The ballot isn’t confusing because voters are careless.
It’s confusing because almost nobody explains how the structure behind it actually works.
We recognize a few names, but we don’t know their history. We don’t know how the system around them works. We are usually reacting to the story built around them.
But the rest of the ballot can feel tangled—like a system whose framework we were never taught to see.
Today’s primary reminded me of something important:
Understanding how the ballot works is not political.
It’s practical.
This isn’t about ideology.
It’s about literacy
Campaigns, media coverage, slogans, and social media clips simplify complicated systems into characters we can recognize. Humans naturally understand stories about people far more easily than we understand systems full of procedures, committees, laws, and institutions.
So politics becomes a kind of modern mythology.

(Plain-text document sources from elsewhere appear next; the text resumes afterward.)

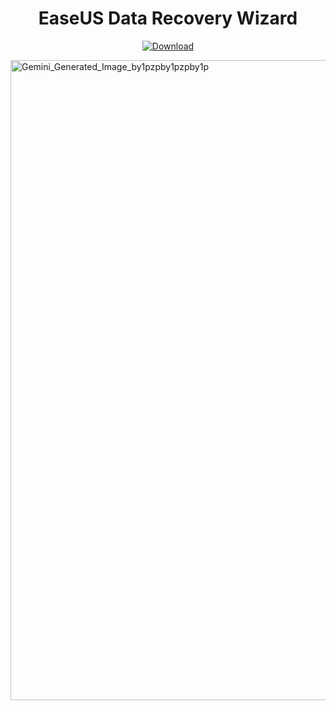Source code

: <h1 align="center"><b>EaseUS Data Recovery Wizard</b></h1>

<p align="center">
  <a href="https://github.com/marowslern68-eng/EaseUS-Data-Recovery-Wizard/releases/download/Full/EaseUSDataRecoveryWizardpath.msi" download>
    <img src="https://img.shields.io/badge/Download-blue?logo=download&logoColor=white&style=for-the-badge" alt="Download"/>
  </a>
</p>

<img width="1024" height="1024" alt="Gemini_Generated_Image_by1pzpby1pzpby1p" src="https://github.com/user-attachments/assets/07810e4c-ff66-45d0-a111-4bf001911cd6" />
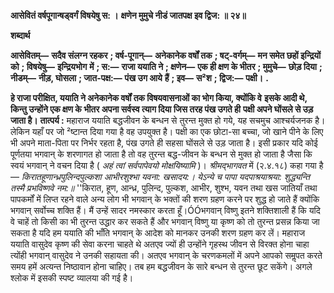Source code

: **आसेवितं वर्षपूगान्षड्वर्गं विषयेषु स: ।** **क्षणेन मुमुचे नीडं जातपक्ष इव द्विज: ॥ २४॥** 

**शब्दार्थ** 

**आसेवितम्—** **सदैव संलग्न रहकर** **; वर्ष-पूगान्—** **अनेकानेक वर्षों तक** **; षट्-वर्गम्—** **मन समेत छहों इन्द्रियों को** **; विषयेषु—** **इन्द्रियभोग** **में** **; स:—** **राजा ययाति ने** **; क्षणेन—** **एक ही क्षण के भीतर** **; मुमुचे—** **छोड़ दिया** **; नीडम्—** **नीड़, घोसला** **; जात-पक्ष:—** **पंख उग आये** **हैं** **; इव—** **स²श** **; द्विज:—** **पक्षी।** **.** 

**हे राजा परीक्षित, ययाति ने अनेकानेक वर्षों तक विषयवासनाओं का भोग किया, क्योंकि वे** **इसके आदी थे, किन्तु उन्होंने एक क्षण के भीतर अपना सर्वस्व त्याग दिया जिस तरह पंख उगते ही** **पक्षी अपने घोंसले से उड़ जाता है।** **तात्पर्य :** महाराज ययाति बद्धजीवन के बन्धन से तुरन्त मुक्त हो गये, यह सचमुच आश्चर्यजनक है। लेकिन यहाँ पर जो ²ष्टान्त दिया गया है वह उपयुक्त है। पक्षी का एक छोटा-सा बच्चा, जो खाने पीने के लिए भी अपने माता-पिता पर निर्भर रहता है, पंख उगते ही सहसा घोंसले से उड़ जाता है। इसी प्रकार यदि कोई पूर्णतया भगवान् के शरणागत हो जाता है तो वह तुरन्त बद्ध-जीवन के बन्धन से मुक्त हो जाता है जैसा कि स्वयं भगवान् ने वचन दिया है ( *अहं त्वां सर्वपापेवयो मोक्षयिष्यामि* )। *श्रीमद्भागवत* में (२.४.१८) कहा गया है— *किरातहूणान्ध्रपुलिन्दपुल्कशा* *आभीरशुश्भा यवना: खसादय:।* *येऽन्ये च पापा यदपाश्रयाश्रया:* *शुद्ध्यन्ति तस्मै प्रभविष्णवे नम:॥* ''किरात, हूण, आन्ध्र, पुलिन्द, पुल्कश, आभीर, शुश्भ, यवन तथा खस जातियाँ तथा पापकर्मों में लिप्त रहने वाले अन्य लोग भी भगवान् के भक्तों की शरण ग्रहण करने पर शुद्ध हो जाते हैं क्योंकि भगवान् सर्वोच्च शक्ति हैं। मैं उन्हें सादर नमस्कार करता हूँ।ÓÓभगवान् विष्णु इतने शक्तिशाली हैं कि यदि वे चाहें तो किसी का भी तुरन्त उद्धार कर सकते हैं और भगवान् विष्णु या कृष्ण को तो तुरन्त प्रसन्न किया जा सकता है यदि हम ययाति की भाँति भगवान् के आदेश को मानकर उनकी शरण ग्रहण कर लें। महाराज ययाति वासुदेव कृष्ण की सेवा करना चाहते थे अतएव ज्यों ही उन्होंने गृहस्थ जीवन से विरक्त होना चाहा त्योंही भगवान् वासुदेव ने उनकी सहायता की। अतएव भगवान् के चरणकमलों में अपने आपको समॢपत करते समय हमें अत्यन्त निष्ठावान होना चाहिए। तब हम बद्धजीवन के सारे बन्धन से तुरन्त छूट सकेंगे। अगले श्लोक में इसकी स्पष्ट व्यालया की गई है।  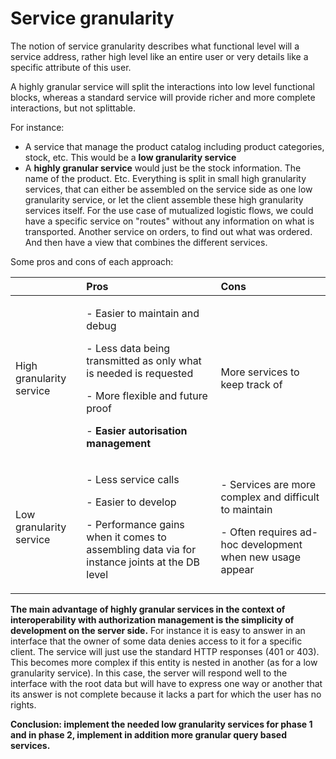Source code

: # Service granularity

The notion of service granularity describes what functional level will a service address, rather high level like an entire user or very details like a specific attribute of this user.

A highly granular service will split the interactions into low level functional blocks, whereas a standard service will provide richer and more complete interactions, but not splittable.

For instance:

* A service that manage the product catalog including product categories, stock, etc. This would be a **low granularity service**
* A **highly granular service** would just be the stock information. The name of the product. Etc. Everything is split in small high granularity services, that can either be assembled on the service side as one low granularity service, or let the client assemble these high granularity services itself. For the use case of mutualized logistic flows, we could have a specific service on "routes" without any information on what is transported. Another service on orders, to find out what was ordered. And then have a view that combines the different services.

Some pros and cons of each approach:

<table>
  <thead>
    <tr>
      <th style="text-align:left"></th>
      <th style="text-align:left">Pros</th>
      <th style="text-align:left">Cons</th>
    </tr>
  </thead>
  <tbody>
    <tr>
      <td style="text-align:left">High granularity service</td>
      <td style="text-align:left">
        <p>- Easier to maintain and debug</p>
        <p>- Less data being transmitted as only what is needed is requested</p>
        <p>- More flexible and future proof</p>
        <p>- <b>Easier autorisation management</b>
        </p>
      </td>
      <td style="text-align:left">More services to keep track of</td>
    </tr>
    <tr>
      <td style="text-align:left">Low granularity service</td>
      <td style="text-align:left">
        <p>- Less service calls</p>
        <p>- Easier to develop</p>
        <p>- Performance gains when it comes to assembling data via for instance
          joints at the DB level</p>
      </td>
      <td style="text-align:left">
        <p>- Services are more complex and difficult to maintain</p>
        <p>- Often requires ad-hoc development when new usage appear
          <br />
        </p>
      </td>
    </tr>
  </tbody>
</table>

**The main advantage of highly granular services in the context of interoperability with authorization management is the simplicity of development on the server side.** For instance it is easy to answer in an interface that the owner of some data denies access to it for a specific client. The service will just use the standard HTTP responses \(401 or 403\). This becomes more complex if this entity is nested in another \(as for a low granularity service\). In this case, the server will respond well to the interface with the root data but will have to express one way or another that its answer is not complete because it lacks a part for which the user has no rights.

**Conclusion: implement the needed low granularity services for phase 1 and in phase 2, implement in addition more granular query based services.**

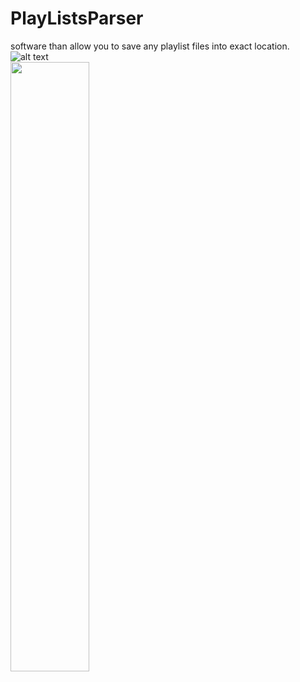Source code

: # PlayListsParser 
software than allow you to save any playlist files into exact location.<br/>
![alt text](../../PlayListsParser/Images/mainWindow_1.png)<br/>
<img src="https://user-images.githubusercontent.com/1889961/40048449-ef5099f4-583a-11e8-8c40-db81b1c5263f.png" width="50%"></img> <br/>
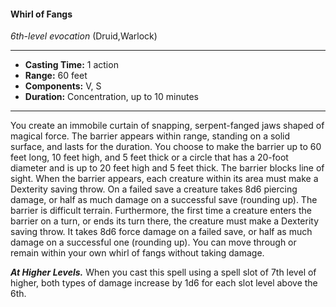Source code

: #### Whirl of Fangs
*6th-level evocation* (Druid,Warlock)
___
- **Casting Time:** 1 action
- **Range:** 60 feet
- **Components:** V, S
- **Duration:** Concentration, up to 10 minutes
---
You create an immobile curtain of snapping,
serpent-fanged jaws shaped of magical force. The
barrier appears within range, standing on a solid
surface, and lasts for the duration. You choose to
make the barrier up to 60 feet long, 10 feet high, and
5 feet thick or a circle that has a 20-foot diameter
and is up to 20 feet high and 5 feet thick. The
barrier blocks line of sight.
When the barrier appears, each creature within its area must make a Dexterity saving throw. On a
failed save a creature takes 8d6 piercing damage, or
half as much damage on a successful save (rounding
up).
The barrier is difficult terrain. Furthermore, the
first time a creature enters the barrier on a turn, or
ends its turn there, the creature must make a
Dexterity saving throw. It takes 8d6 force damage
on a failed save, or half as much damage on a
successful one (rounding up).
You can move through or remain within your
own whirl of fangs  without taking damage.

***At Higher Levels.*** When you cast this spell using
a spell slot of 7th level of higher, both types of
damage increase by 1d6 for each slot level above the
6th.

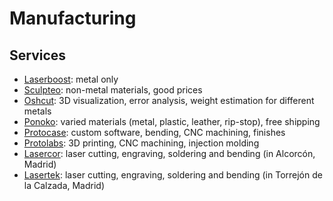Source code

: # Manufacturing
## Services
- [Laserboost](https://www.laserboost.com): metal only
- [Sculpteo](https://www.sculpteo.com/): non-metal materials, good prices
- [Oshcut](https://www.oshcut.com/): 3D visualization, error analysis, weight estimation for different metals
- [Ponoko](https://www.ponoko.com/): varied materials (metal, plastic, leather, rip-stop), free shipping
- [Protocase](https://www.protocase.com/): custom software, bending, CNC machining, finishes
- [Protolabs](https://www.protolabs.es/): 3D printing, CNC machining, injection molding
- [Lasercor](http://www.lasercor.com/): laser cutting, engraving, soldering and bending (in Alcorcón, Madrid)
- [Lasertek](https://lasertek.es/): laser cutting, engraving, soldering and bending (in Torrejón de la Calzada, Madrid)
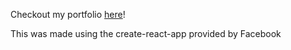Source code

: Checkout my portfolio [here](https://fionamurray-dev.netlify.app)!



This was made using the create-react-app provided by Facebook
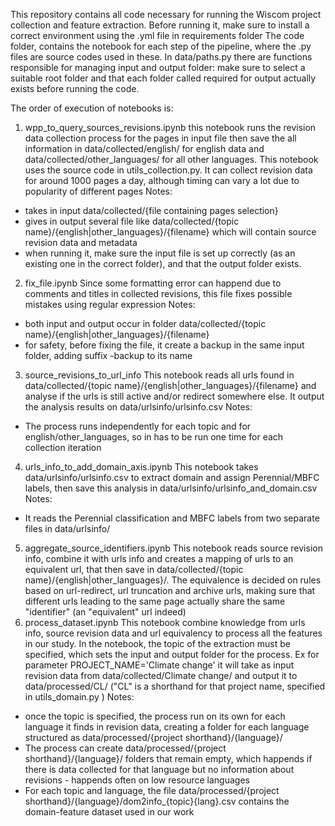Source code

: This repository contains all code necessary for running the Wiscom project collection and feature extraction. Before running it, make sure to install a correct environment using the .yml file in requirements folder
The code folder, contains the notebook for each step of the pipeline, where the .py files are source codes used in these. In data/paths.py there are functions responsible for managing input and output folder: make sure to select a suitable root folder and that each folder called required for output actually exists before running the code. 

The order of execution of notebooks is:
1) wpp_to_query_sources_revisions.ipynb
this notebook runs the revision data collection process for the pages in input file then save the all information in data/collected/english/ for english data and data/collected/other_languages/ for all other languages. This notebook uses the source code in utils_collection.py.
It can collect revision data for around 1000 pages a day, although timing can vary a lot due to popularity of different pages
Notes:
- takes in input data/collected/{file containing pages selection}
- gives in output several file like data/collected/{topic name}/{english|other_languages}/{filename} which will contain source revision data and metadata
- when running it, make sure the input file is set up correctly (as an existing one in the correct folder), and that the output folder exists.
2) fix_file.ipynb 
Since some formatting error can happend due to comments and titles in collected revisions, this file fixes possible mistakes using regular expression
Notes:
- both input and output occur in folder data/collected/{topic name}/{english|other_languages}/{filename}
- for safety, before fixing the file, it create a backup in the same input folder, adding suffix -backup to its name
3) source_revisions_to_url_info
This notebook reads all urls found in data/collected/{topic name}/{english|other_languages}/{filename} and analyse if the urls is still active and/or redirect somewhere else. It output the analysis results on data/urlsinfo/urlsinfo.csv
Notes:
- The process runs independently for each topic and for english/other_languages, so in has to be run one time for each collection iteration
4) urls_info_to_add_domain_axis.ipynb
This notebook takes data/urlsinfo/urlsinfo.csv to extract domain and assign Perennial/MBFC labels, then save this analysis in data/urlsinfo/urlsinfo_and_domain.csv
Notes:
- It reads the Perennial classification and MBFC labels from two separate files in data/urlsinfo/
5) aggregate_source_identifiers.ipynb
This notebook reads source revision info, combine it with urls info and creates a mapping of urls to an equivalent url, that then save in data/collected/{topic name}/{english|other_languages}/. The equivalence is decided on rules based on url-redirect, url truncation and archive urls, making sure that different urls leading to the same page actually share the same "identifier" (an "equivalent" url indeed)
6) process_dataset.ipynb 
This notebook combine knowledge from urls info, source revision data and url equivalency to process all the features in our study. In the notebook, the topic of the extraction must be specified, which sets the input and output folder for the process. Ex for parameter PROJECT_NAME='Climate change' it will take as input revision data from data/collected/Climate change/ and output it to data/processed/CL/ ("CL" is a shorthand for that project name, specified in utils_domain.py )
Notes:
- once the topic is specified, the process run on its own for each language it finds in revision data, creating a folder for each language structured as data/processed/{project shorthand}/{language}/
- The process can create data/processed/{project shorthand}/{language}/ folders that remain empty, which happends if there is data collected for that language but no information about revisions - happends often on low resource languages
- For each topic and language, the file data/processed/{project shorthand}/{language}/dom2info_{topic}{lang}.csv contains the domain-feature dataset used in our work
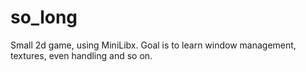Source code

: # so_long
Small 2d game, using MiniLibx. Goal is to learn window management, textures, even handling and so on.
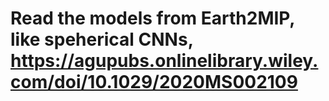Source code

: # Read the models from Earth2MIP, like speherical CNNs, https://agupubs.onlinelibrary.wiley.com/doi/10.1029/2020MS002109


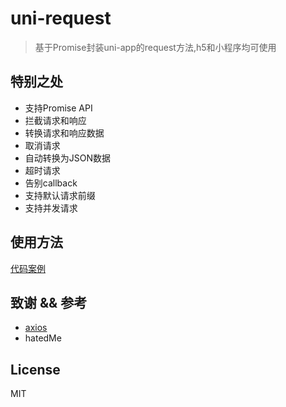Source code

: # uni-request



> 基于Promise封装uni-app的request方法,h5和小程序均可使用


## 特别之处
- 支持Promise API
- 拦截请求和响应
- 转换请求和响应数据
- 取消请求
- 自动转换为JSON数据
- 超时请求
- 告别callback
- 支持默认请求前缀
- 支持并发请求

## 使用方法

[代码案例](https://www.jianshu.com/p/08ff860466b6)

## 致谢 && 参考
* [axios](https://github.com/axios/axios)
* hatedMe


## License

MIT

But government is not a movie.
It is a system.
Laws move through committees.
Budgets are negotiated between branches.
Courts interpret what those laws mean.
Agencies carry out the work.
No single hero controls all of that.
Why the Hero Story Works So Well
Stories are easier for the brain.
Understanding the structure of government requires time and patience.
Understanding a story only requires a few symbols.
Good guy.
Bad guy.
Crisis.
Rescue.
Once politics is framed this way, every event gets interpreted through the story. Evidence that supports the hero is amplified. Evidence that contradicts the story is ignored.
The story becomes the lens.
What Changes When We See the System
Voting begins to feel different once we notice the system behind the story.
Instead of asking:
“Do I like this hero?”
We start asking:
“What role does this office actually play?”
“What powers does it have?”
“What checks exist on that power?”
“What laws can this person actually influence?”
These questions shift the focus away from personality and toward structure.
And that is where democracy actually lives, but, the system questions sound dull like a civics textbook. The trick is to make the structure feel practical and slightly revealing, almost like learning the hidden controls of a machine.
Civic Literacy Interrupts the Story
Advertising learned something decades ago.
Repeat a message often enough and it starts to feel familiar.
And familiar begins to feel true.
Politics sometimes uses the same trick.
Slogans and narratives get repeated until they become the framework people use to interpret everything else.
Civic literacy interrupts that cycle.
When you understand how institutions work—
how laws move,
what offices actually control,
and where power is limited—
the repetition loses its grip.
The noise fades.
The structure underneath becomes visible.
Games make systems visible and interesting.
People willingly spend hours learning rules, maps, characters, and strategies in a game—but when the same idea appears in government, it’s presented like a dry civics lecture.
What If We Looked at Government the Way People Learn Games?
Think about how people approach a popular online game.
Nobody just jumps in and randomly presses buttons.
Players quickly start asking practical questions:
What are the rules of the game?
What does each character actually do?
Where are the obstacles?
What moves gain points and which ones cost you?
Who has special abilities and who doesn’t?
Players study the map.
They learn the environment.
They learn what actions actually change the outcome.
And the players who understand the system best usually win.
Now imagine if citizens approached government the same way.
Instead of asking only:
“Do I like this candidate?”
People might start asking:
What powers does this office actually have?
What part of the system does this person control?
Who else can block or influence those decisions?
What part of the process actually moves the result?
Suddenly politics stops looking like a story about heroes.
It starts looking like a system with rules, roles, and constraints.
Just like a game.
Why This Matters
In games, players know something important:
The character may look impressive, but the environment and rules of the game determine what is possible.
Government works the same way: the rules matter more than the characters
A leader can promise almost anything.
But the system — Congress, courts, state governments, budgets, agencies — determines what can actually happen.
When citizens understand the system, they stop being spectators in a story.
They become players who understand the map.
This does a few powerful things:
• It makes civic literacy feel familiar instead of academic
• It connects the theme that systems matter more than personalities
• It gives us a mental image that we already understand
“Politics becomes a hero story when people don’t see the system behind it.”
Games are the opposite — people see the system first.
Most of us were never taught to see the framework that holds the ballot together.
But like any system—an engine, a house, a courtroom, or a chain of command—the parts only make sense when you understand what each one does.
Civic literacy isn’t about left or right.
It’s about understanding how the system works before reacting to the noise around it.